It has been eight years since the last time Sweden had a non-socialist prime minister. It has been much longer since a right-of-center prime minister governed with non-socialist intentions.
That is about to change. The new prime minister, Ulf Kristersson, is poised to make a paradigmatic difference. His four-party coalition has produced a 63-page platform, called the Tidö contract after the castle where the coalition leaders were holed up while negotiating it. The contract is ambitious, indeed paradigmatic; if Kristersson can implement it in all aspects, he would change Sweden tangibly and likely permanently.
The Tidö contract is a solidly non-socialist policy document. It is not far-reaching enough to qualify as national-conservative, but it is the first mile marker on a long journey where Swedes can gradually become more and more acquainted with national conservatism.
This gives me hope for my native country.
Kristersson has made a difference already in forming a real non-socialist government. For decades, the Swedish right hunkered in the shadows of the social democrats, who governed the country uninterruptedly from 1932 to 1976. Then came six years where three center-right parties made a pig’s breakfast of everything except emboldening the social-democrat opposition.
In 1984, two years after the social democrats returned to power, former chairman of the conservative moderate party, Gunnar Heckscher, wrote the academic version of a death certificate over Swedish conservatism.
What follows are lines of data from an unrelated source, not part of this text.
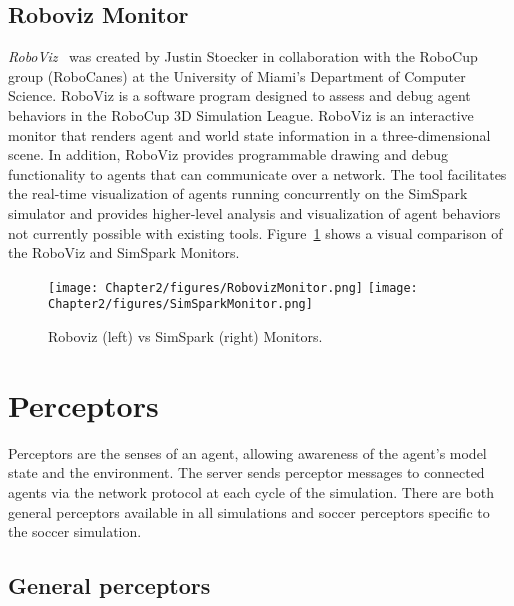 \subsection{Roboviz Monitor}
\textit{RoboViz}~\cite{Roboviz} was created by Justin Stoecker in collaboration with the RoboCup group (RoboCanes) at the University of Miami's Department of Computer Science.
RoboViz is a software program designed to assess and debug agent behaviors in the RoboCup 3D Simulation League. RoboViz is an interactive monitor that renders agent and world state information in a three-dimensional scene. In addition, RoboViz provides programmable drawing and debug functionality to agents that can communicate over a network. The tool facilitates the real-time visualization of agents running concurrently on the SimSpark simulator and provides higher-level analysis and visualization of agent behaviors not currently possible with existing tools. Figure~\ref{fig:Roboviz} shows a visual comparison of the RoboViz and SimSpark Monitors.

\begin{figure}[t!] 
  \begin{center}
    \texttt{[image: Chapter2/figures/RobovizMonitor.png]}
    \texttt{[image: Chapter2/figures/SimSparkMonitor.png]}
  \end{center}
  \caption{Roboviz (left) vs SimSpark (right) Monitors.}
  \label{fig:Roboviz}
\end{figure}





\section{Perceptors}
Perceptors are the senses of an agent, allowing awareness of the agent's model state and the environment.
The server sends perceptor messages to connected agents via the network protocol at each cycle of the simulation.
There are both general perceptors available in all simulations and soccer perceptors specific to the soccer simulation.



\subsection{General perceptors}

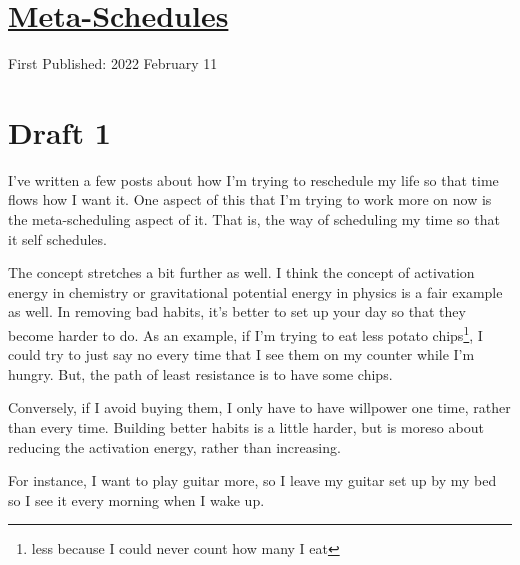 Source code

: \documentclass[12pt]{article}[titlepage]
\newcommand{\1}{\={a}}
\newcommand{\2}{\={e}}
\newcommand{\3}{\={\i}}
\newcommand{\4}{\=o}
\newcommand{\5}{\=u}
\newcommand{\6}{\={A}}
\renewcommand{\,}{\textsuperscript{,}}
\begin{document}
\doublespacing
\section{\href{meta-schedules.html}{Meta-Schedules}}
First Published: 2022 February 11

\section{Draft 1}
I've written a few posts about how I'm trying to reschedule my life so that time flows how I want it.
One aspect of this that I'm trying to work more on now is the meta-scheduling aspect of it.
That is, the way of scheduling my time so that it self schedules.

The concept stretches a bit further as well.
I think the concept of activation energy in chemistry or gravitational potential energy in physics is a fair example as well.
In removing bad habits, it's better to set up your day so that they become harder to do.
As an example, if I'm trying to eat less potato chips\footnote{less because I could never count how many I eat}, I could try to just say no every time that I see them on my counter while I'm hungry.
But, the path of least resistance is to have some chips.

Conversely, if I avoid buying them, I only have to have willpower one time, rather than every time.
Building better habits is a little harder, but is moreso about reducing the activation energy, rather than increasing.

For instance, I want to play guitar more, so I leave my guitar set up by my bed so I see it every morning when I wake up.
\end{document}
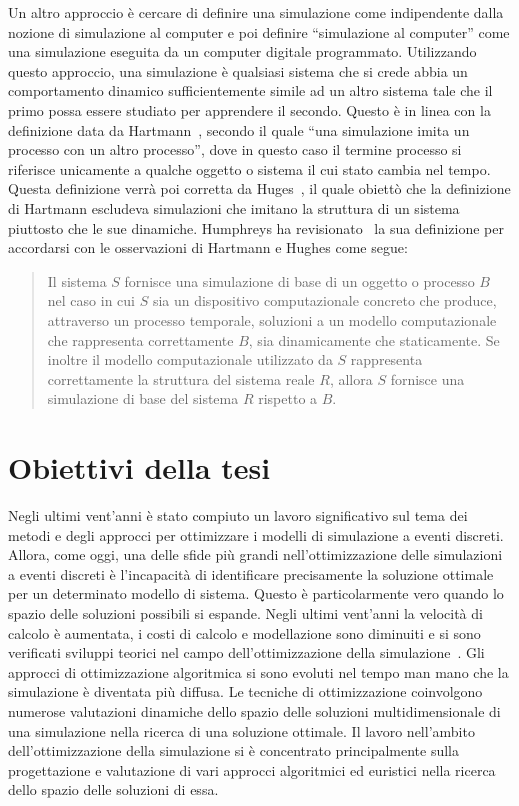 \documentclass[12pt,a4paper,openright,twoside]{book}
\begin{document}
Un altro approccio è cercare di definire una simulazione come indipendente dalla nozione di simulazione al computer e poi definire ``simulazione al computer'' come una simulazione eseguita da un computer digitale programmato. Utilizzando questo approccio, una simulazione è qualsiasi sistema che si crede abbia un comportamento dinamico sufficientemente simile ad un altro sistema tale che il primo possa essere studiato per apprendere il secondo. Questo è in linea con la definizione data da Hartmann~\cite{Hartmann1996-HARTWA-2}, secondo il quale ``una simulazione imita un processo con un altro processo'', dove in questo caso il termine processo si riferisce unicamente a qualche oggetto o sistema il cui stato cambia nel tempo. Questa definizione verrà poi corretta da Huges~\cite{Hughes_1999}, il quale obiettò che la definizione di Hartmann escludeva simulazioni che imitano la struttura di un sistema piuttosto che le sue dinamiche. 
Humphreys ha revisionato~\cite{Humphreys2004-HUMEOC-2} la sua definizione per accordarsi con le osservazioni di Hartmann e Hughes come segue: 
\begin{quotation}
    Il sistema $S$ fornisce una simulazione di base di un oggetto o processo $B$ nel caso in cui $S$ sia un dispositivo computazionale concreto che produce, attraverso un processo temporale, soluzioni a un modello computazionale che rappresenta correttamente $B$, sia dinamicamente che staticamente. Se inoltre il modello computazionale utilizzato da $S$ rappresenta correttamente la struttura del sistema reale $R$, allora $S$ fornisce una simulazione di base del sistema $R$ rispetto a $B$. 
\end{quotation}


\section{Obiettivi della tesi}
Negli ultimi vent'anni è stato compiuto un lavoro significativo sul tema dei metodi e degli approcci per ottimizzare i modelli di simulazione a eventi discreti. Allora, come oggi, una delle sfide più grandi nell'ottimizzazione delle simulazioni a eventi discreti è l'incapacità di identificare precisamente la soluzione ottimale per un determinato modello di sistema. Questo è particolarmente vero quando lo spazio delle soluzioni possibili si espande.
Negli ultimi vent'anni la velocità di calcolo è aumentata, i costi di calcolo e modellazione sono diminuiti e si sono verificati sviluppi teorici nel campo dell'ottimizzazione della simulazione~\cite{DBLP:conf/scsc/Riley13}.
Gli approcci di ottimizzazione algoritmica si sono evoluti nel tempo man mano che la simulazione è diventata più diffusa. Le tecniche di ottimizzazione coinvolgono numerose valutazioni dinamiche dello spazio delle soluzioni multidimensionale di una simulazione nella ricerca di una soluzione ottimale. Il lavoro nell'ambito dell'ottimizzazione della simulazione si è concentrato principalmente sulla progettazione e valutazione di vari approcci algoritmici ed euristici nella ricerca dello spazio delle soluzioni di essa.
\end{document}
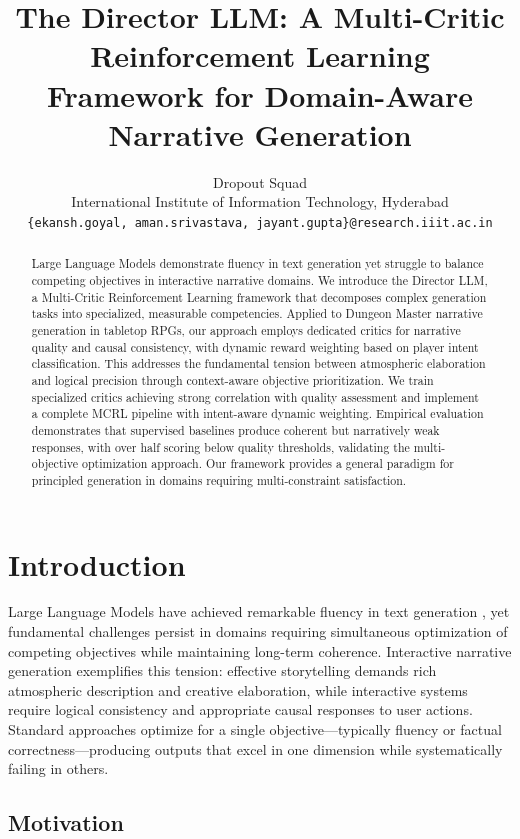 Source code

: \documentclass[11pt]{article}
\title{The Director LLM: A Multi-Critic Reinforcement Learning Framework for Domain-Aware Narrative Generation}
\author{Dropout Squad \\
International Institute of Information Technology, Hyderabad \\
\texttt{\{ekansh.goyal, aman.srivastava, jayant.gupta\}@research.iiit.ac.in}}
\date{}
\begin{document}
\maketitle

\begin{abstract}
Large Language Models demonstrate fluency in text generation yet struggle to balance competing objectives in interactive narrative domains. We introduce the Director LLM, a Multi-Critic Reinforcement Learning framework that decomposes complex generation tasks into specialized, measurable competencies. Applied to Dungeon Master narrative generation in tabletop RPGs, our approach employs dedicated critics for narrative quality and causal consistency, with dynamic reward weighting based on player intent classification. This addresses the fundamental tension between atmospheric elaboration and logical precision through context-aware objective prioritization. We train specialized critics achieving strong correlation with quality assessment and implement a complete MCRL pipeline with intent-aware dynamic weighting. Empirical evaluation demonstrates that supervised baselines produce coherent but narratively weak responses, with over half scoring below quality thresholds, validating the multi-objective optimization approach. Our framework provides a general paradigm for principled generation in domains requiring multi-constraint satisfaction.
\end{abstract}

\section{Introduction}

Large Language Models have achieved remarkable fluency in text generation \cite{ouyang2022training}, yet fundamental challenges persist in domains requiring simultaneous optimization of competing objectives while maintaining long-term coherence. Interactive narrative generation exemplifies this tension: effective storytelling demands rich atmospheric description and creative elaboration, while interactive systems require logical consistency and appropriate causal responses to user actions. Standard approaches optimize for a single objective—typically fluency or factual correctness—producing outputs that excel in one dimension while systematically failing in others.

\subsection{Motivation}
\end{document}
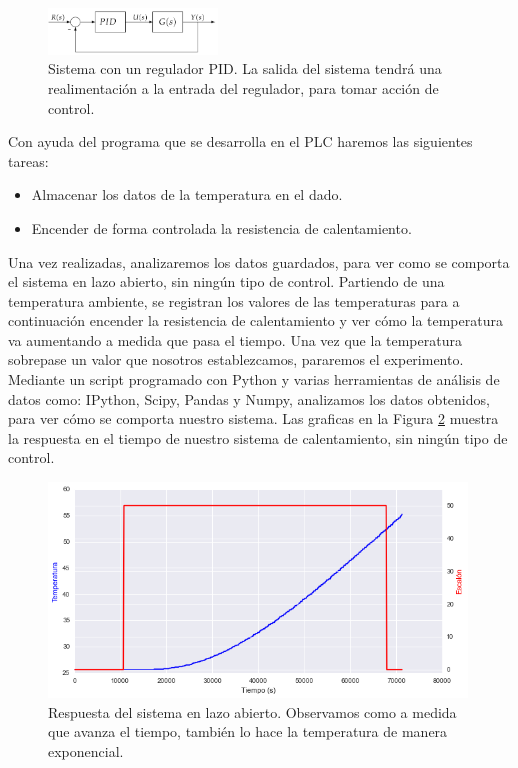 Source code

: \begin{figure}[H]
    \centering
    \includegraphics[width=0.4\textwidth]{images/PLC/sistema.png}
    \caption[Sistema con un regulador PID.]{Sistema con un regulador PID. La salida del sistema tendrá una realimentación a la entrada del regulador, para tomar acción de control.}
    \label{fig:plc_sistema}
\end{figure}

Con ayuda del programa que se desarrolla en el PLC haremos las siguientes tareas:

\begin{itemize}
    \item{Almacenar los datos de la temperatura en el dado.}
    \item{Encender de forma controlada la resistencia de calentamiento.}
\end{itemize}

Una vez realizadas, analizaremos los datos guardados, para ver como se comporta el sistema en lazo abierto, sin ningún tipo de control. Partiendo de una temperatura ambiente, se registran los valores de las temperaturas para a continuación encender la resistencia de calentamiento y ver cómo la temperatura va aumentando a medida que pasa el tiempo. Una vez que la temperatura sobrepase un valor que nosotros establezcamos, pararemos el experimento.\\

Mediante un script programado con Python y varias herramientas de análisis de datos como: IPython, Scipy, Pandas y Numpy, analizamos los datos obtenidos, para ver cómo se comporta nuestro sistema. Las graficas en la Figura \ref{fig:plc_lazo_abierto} muestra la respuesta en el tiempo de nuestro sistema de calentamiento, sin ningún tipo de control.

\begin{figure}[H]
    \centering
    \includegraphics[width=0.99\textwidth]{images/PLC/modelado/modelado_9_1.png}
    \caption[Respuesta del sistema en lazo abierto]{Respuesta del sistema en lazo abierto. Observamos como a medida que avanza el tiempo, también lo hace la temperatura de manera exponencial.}
    \label{fig:plc_lazo_abierto}
\end{figure}

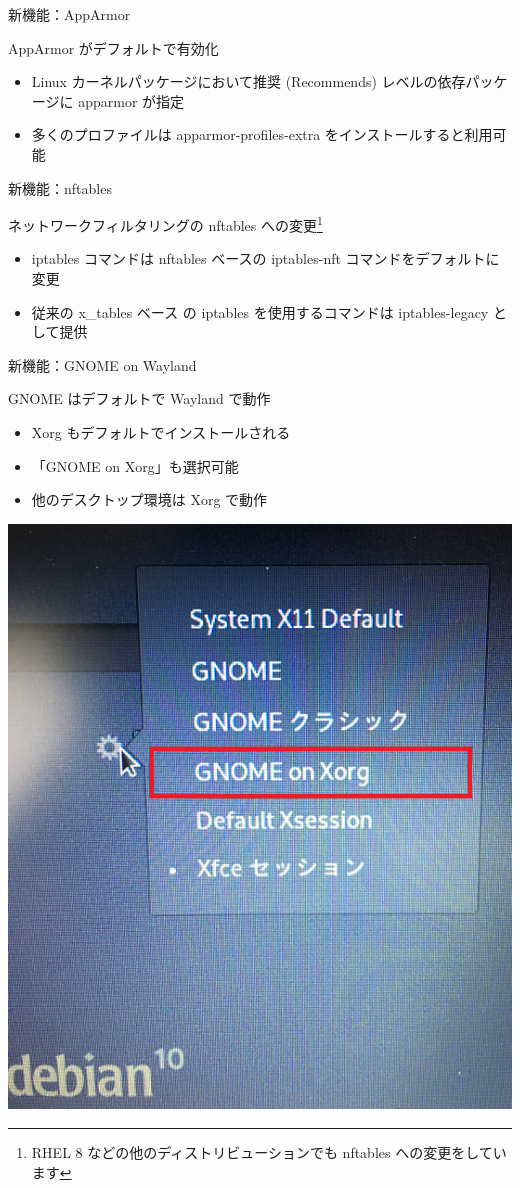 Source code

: \begin{frame}{新機能：AppArmor}

AppArmor がデフォルトで有効化

\begin{itemize}
\item Linux カーネルパッケージにおいて推奨 (Recommends) レベルの依存パッケージに apparmor が指定
\item 多くのプロファイルは apparmor-profiles-extra をインストールすると利用可能
\end{itemize}
    
\end{frame}


\begin{frame}{新機能：nftables}

ネットワークフィルタリングの nftables への変更\footnote{RHEL 8 などの他のディストリビューションでも nftables への変更をしています}
  
\begin{itemize}
\item iptables コマンドは nftables ベースの iptables-nft コマンドをデフォルトに変更
\item 従来の x\_tables ベース の iptables を使用するコマンドは iptables-legacy として提供
\end{itemize}
    
\end{frame}


\begin{frame}{新機能：GNOME on Wayland}

GNOME はデフォルトで Wayland で動作

\begin{itemize}
\item Xorg もデフォルトでインストールされる
\item 「GNOME on Xorg」も選択可能
\item 他のデスクトップ環境は Xorg で動作
\end{itemize}

\begin{center}
  \includegraphics[width=0.5\hsize]{image201902/GDM_GNOME_select_mark.png}
\end{center}

\end{frame}


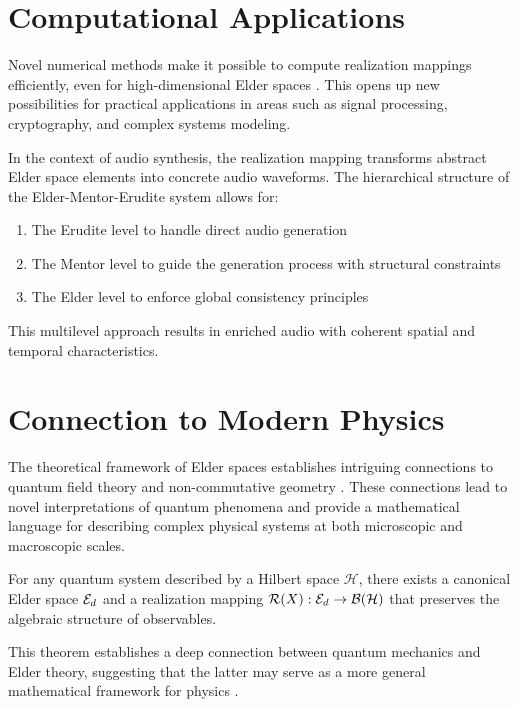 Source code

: \section{Computational Applications}

Novel numerical methods make it possible to compute realization mappings efficiently, even for high-dimensional Elder spaces \cite{elder_theory}. This opens up new possibilities for practical applications in areas such as signal processing, cryptography, and complex systems modeling.

\begin{example}
In the context of audio synthesis, the realization mapping transforms abstract Elder space elements into concrete audio waveforms. The hierarchical structure of the Elder-Mentor-Erudite system allows for:
\begin{enumerate}
    \item The Erudite level to handle direct audio generation
    \item The Mentor level to guide the generation process with structural constraints
    \item The Elder level to enforce global consistency principles
\end{enumerate}
This multilevel approach results in enriched audio with coherent spatial and temporal characteristics.
\end{example}

\section{Connection to Modern Physics}

The theoretical framework of Elder spaces establishes intriguing connections to quantum field theory and non-commutative geometry \cite{heliomorphic_math}. These connections lead to novel interpretations of quantum phenomena and provide a mathematical language for describing complex physical systems at both microscopic and macroscopic scales.

\begin{theorem}
For any quantum system described by a Hilbert space $\mathcal{H}$, there exists a canonical Elder space $\mathcal{E}_{d}$ and a realization mapping $\mathcal{R}(X): \mathcal{E}_{d} \rightarrow \mathcal{B}(\mathcal{H})$ that preserves the algebraic structure of observables.
\end{theorem}

This theorem establishes a deep connection between quantum mechanics and Elder theory, suggesting that the latter may serve as a more general mathematical framework for physics \cite{orbital_mechanics_learning}.

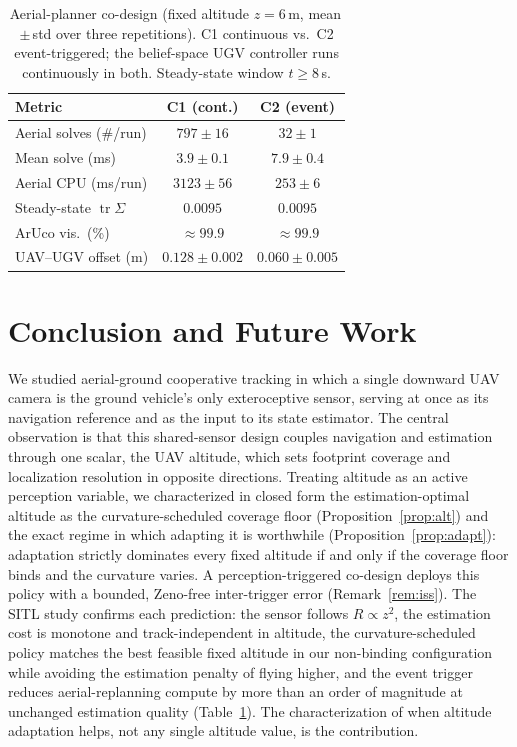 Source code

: \documentclass{ifacconf}
\DeclareMathOperator{\tr}{tr}
\newcommand{\RESsolvesCone}{\ensuremath{797\pm16}}\newcommand{\RESsolvesCthree}{\ensuremath{32\pm1}}
\newcommand{\RESmsCone}{\ensuremath{3.9\pm0.1}}\newcommand{\RESmsCthree}{\ensuremath{7.9\pm0.4}}
\newcommand{\REScpuCone}{\ensuremath{3123\pm56}}\newcommand{\REScpuCthree}{\ensuremath{253\pm6}}
\newcommand{\RESoffCone}{\ensuremath{0.128\pm0.002}}\newcommand{\RESoffCthree}{\ensuremath{0.060\pm0.005}}
\newcommand{\REScov}{\ensuremath{0.0095}}\newcommand{\RESsolveRed}{25}\newcommand{\REScpuRed}{12}
\begin{document}
\begin{table}[h]
\caption{Aerial-planner co-design (fixed altitude $z=6$\,m, mean\,$\pm$\,std over three repetitions). C1
continuous vs.\ C2 event-triggered; the belief-space UGV controller runs continuously in both.
Steady-state window $t\!\ge\!8$\,s.}
\label{tab:results}
\begin{center}
\footnotesize
\setlength{\tabcolsep}{3pt}
\begin{tabular}{|l|c|c|}
\hline
{\textbf{Metric}} & {\textbf{C1 (cont.)}} & {\textbf{C2 (event)}}\\
\hline
Aerial solves (\#/run) & \RESsolvesCone & \RESsolvesCthree\\
\hline
Mean solve (ms) & \RESmsCone & \RESmsCthree\\
\hline
Aerial CPU (ms/run) & \REScpuCone & \REScpuCthree\\
\hline
Steady-state $\tr\Sigma$ & \REScov & \REScov\\
\hline
ArUco vis.\ (\%) & $\approx99.9$ & $\approx99.9$\\
\hline
UAV--UGV offset (m) & \RESoffCone & \RESoffCthree\\
\hline
\end{tabular}
\end{center}
\end{table}

\section{Conclusion and Future Work}
We studied aerial-ground cooperative tracking in which a single downward UAV camera is the ground
vehicle's only exteroceptive sensor, serving at once as its navigation reference and as the input to its
state estimator. The central observation is that this shared-sensor design couples navigation and
estimation through one scalar, the UAV altitude, which sets footprint coverage and localization
resolution in opposite directions. Treating altitude as an active perception variable, we characterized
in closed form the estimation-optimal altitude as the curvature-scheduled coverage floor
(Proposition~\ref{prop:alt}) and the exact regime in which adapting it is worthwhile
(Proposition~\ref{prop:adapt}): adaptation strictly dominates every fixed altitude if and only if the
coverage floor binds and the curvature varies. A perception-triggered co-design deploys this policy with a
bounded, Zeno-free inter-trigger error (Remark~\ref{rem:iss}). The SITL study confirms each prediction: the sensor follows $R\propto z^2$,
the estimation cost is monotone and track-independent in altitude, the curvature-scheduled policy matches
the best feasible fixed altitude in our non-binding configuration while avoiding the estimation penalty
of flying higher, and the event trigger reduces aerial-replanning compute by more than an order of
magnitude at unchanged estimation quality (Table~\ref{tab:results}). The characterization of when
altitude adaptation helps, not any single altitude value, is the contribution.
\end{document}
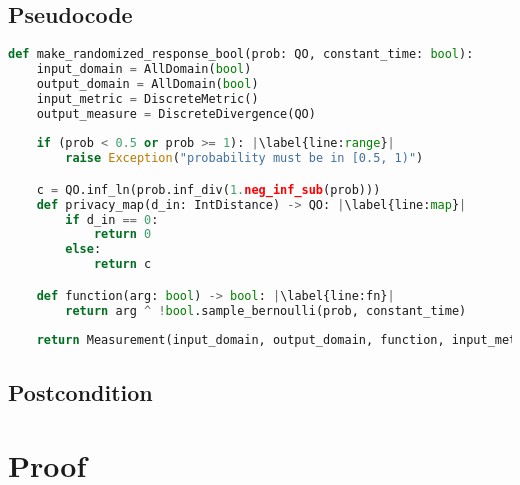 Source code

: \documentclass{article}
\begin{document}
\subsection*{Pseudocode}
\begin{lstlisting}[language=Python, escapechar=|]
def make_randomized_response_bool(prob: QO, constant_time: bool):
    input_domain = AllDomain(bool)
    output_domain = AllDomain(bool)
    input_metric = DiscreteMetric()
    output_measure = DiscreteDivergence(QO)
    
    if (prob < 0.5 or prob >= 1): |\label{line:range}|
        raise Exception("probability must be in [0.5, 1)")

    c = QO.inf_ln(prob.inf_div(1.neg_inf_sub(prob)))
    def privacy_map(d_in: IntDistance) -> QO: |\label{line:map}|
        if d_in == 0:
            return 0
        else: 
            return c

    def function(arg: bool) -> bool: |\label{line:fn}|
        return arg ^ !bool.sample_bernoulli(prob, constant_time)
    
    return Measurement(input_domain, output_domain, function, input_metric, output_measure, privacy_map)
\end{lstlisting}


\subsection*{Postcondition}


\section{Proof}
\end{document}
His book The Welfare State and Beyond (University of Minnesota Press) reduced the center-right in Swedish politics to prudent administrators of the socialist welfare state.
Since then, two center-right governments have put his ambitions to work. In 1991-1994, Carl Bildt led a center-right government that had few ambitions beyond a fiscal policy that allowed deficits to expand during a deep recession. His parliamentary majority did pass an education reform creating a modest school-choice program, but that was about the extent of the difference they made.
After the ’94 election, the social democrats returned to government. They spent the next 12 years subjecting the economy to statist austerity programs and opening the country to volumes of immigration never seen before. When Fredrik Reinfeldt took over the chairmanship of the moderate party in 2003—the largest right-of-center party at the time—he vowed openly to turn the party into a diet version of the social democrats.
He succeeded. When his center-right alliance won the 2006 election, he simply continued the social-democrat policies in almost every policy area imaginable. He dutifully administered the socialist welfare state and expanded immigration to the point where it was difficult to see the borders of Sweden.
Reinfeldt won re-election in 2010, but his ideological profile consisting of 90% social democracy and 10% water did not prevail in 2014. Led by Stefan Löfvén, the social democrats and their support parties went to work with open-borders immigration and an ironclad commitment to an unending welfare state.
Löfvén governed for seven tenuous years. His fragile coalition stretched from the center party—the closest thing Sweden has to naive libertarians—via the green socialists and Löfvén’s own democratic socialists, all the way to edge-of-sanity ‘reformed’ communists. In November 2021, his coalition broke down and he resigned. His replacement, finance minister Magdalena Andersson, looked poised to lead the social democrats through another election victory.
The center-right opposition was weak and divided. Then the small liberal party replaced its chairwoman, Nyamko Sabuni, with Johan Persson, a traditional European liberal. He pulled his party clear off the ideological fence it was sitting on, and joined the other three non-socialist parties. This became the start of what is now the four-party center-right coalition.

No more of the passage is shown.